WHAT TO WORK ON :: Type out every entry again, character for character.

(Stored data)

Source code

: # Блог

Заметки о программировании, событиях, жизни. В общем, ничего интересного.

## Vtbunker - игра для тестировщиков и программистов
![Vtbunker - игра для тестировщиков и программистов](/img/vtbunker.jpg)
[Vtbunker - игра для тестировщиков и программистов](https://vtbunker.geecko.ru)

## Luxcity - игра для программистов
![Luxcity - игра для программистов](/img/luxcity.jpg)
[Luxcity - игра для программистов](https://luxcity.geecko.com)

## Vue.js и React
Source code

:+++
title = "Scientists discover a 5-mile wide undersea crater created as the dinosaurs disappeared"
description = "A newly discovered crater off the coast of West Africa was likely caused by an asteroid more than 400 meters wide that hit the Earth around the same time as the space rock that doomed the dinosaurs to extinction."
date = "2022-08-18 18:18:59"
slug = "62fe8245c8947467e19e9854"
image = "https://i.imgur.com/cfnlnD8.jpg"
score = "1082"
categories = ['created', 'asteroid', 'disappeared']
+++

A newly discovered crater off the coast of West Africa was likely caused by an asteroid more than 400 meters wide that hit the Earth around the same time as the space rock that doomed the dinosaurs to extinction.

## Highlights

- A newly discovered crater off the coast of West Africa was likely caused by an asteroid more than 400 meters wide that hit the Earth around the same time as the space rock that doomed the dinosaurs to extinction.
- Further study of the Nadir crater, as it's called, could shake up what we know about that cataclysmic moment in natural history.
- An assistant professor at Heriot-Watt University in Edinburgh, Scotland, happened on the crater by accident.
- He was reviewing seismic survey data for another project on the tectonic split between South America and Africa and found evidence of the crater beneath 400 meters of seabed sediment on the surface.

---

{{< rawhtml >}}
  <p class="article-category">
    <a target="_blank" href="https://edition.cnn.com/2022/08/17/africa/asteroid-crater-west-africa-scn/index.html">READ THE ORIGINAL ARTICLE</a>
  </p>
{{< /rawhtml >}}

SOLUTION FOR THIS EXERCISE ::
Source code

: # Блог

Заметки о программировании, событиях, жизни. В общем, ничего интересного.

## Vtbunker - игра для тестировщиков и программистов
![Vtbunker - игра для тестировщиков и программистов](/img/vtbunker.jpg)
[Vtbunker - игра для тестировщиков и программистов](https://vtbunker.geecko.ru)

## Luxcity - игра для программистов
![Luxcity - игра для программистов](/img/luxcity.jpg)
[Luxcity - игра для программистов](https://luxcity.geecko.com)

## Vue.js и React
Source code

:+++
title = "Scientists discover a 5-mile wide undersea crater created as the dinosaurs disappeared"
description = "A newly discovered crater off the coast of West Africa was likely caused by an asteroid more than 400 meters wide that hit the Earth around the same time as the space rock that doomed the dinosaurs to extinction."
date = "2022-08-18 18:18:59"
slug = "62fe8245c8947467e19e9854"
image = "https://i.imgur.com/cfnlnD8.jpg"
score = "1082"
categories = ['created', 'asteroid', 'disappeared']
+++

A newly discovered crater off the coast of West Africa was likely caused by an asteroid more than 400 meters wide that hit the Earth around the same time as the space rock that doomed the dinosaurs to extinction.

## Highlights

- A newly discovered crater off the coast of West Africa was likely caused by an asteroid more than 400 meters wide that hit the Earth around the same time as the space rock that doomed the dinosaurs to extinction.
- Further study of the Nadir crater, as it's called, could shake up what we know about that cataclysmic moment in natural history.
- An assistant professor at Heriot-Watt University in Edinburgh, Scotland, happened on the crater by accident.
- He was reviewing seismic survey data for another project on the tectonic split between South America and Africa and found evidence of the crater beneath 400 meters of seabed sediment on the surface.

---

{{< rawhtml >}}
  <p class="article-category">
    <a target="_blank" href="https://edition.cnn.com/2022/08/17/africa/asteroid-crater-west-africa-scn/index.html">READ THE ORIGINAL ARTICLE</a>
  </p>
{{< /rawhtml >}}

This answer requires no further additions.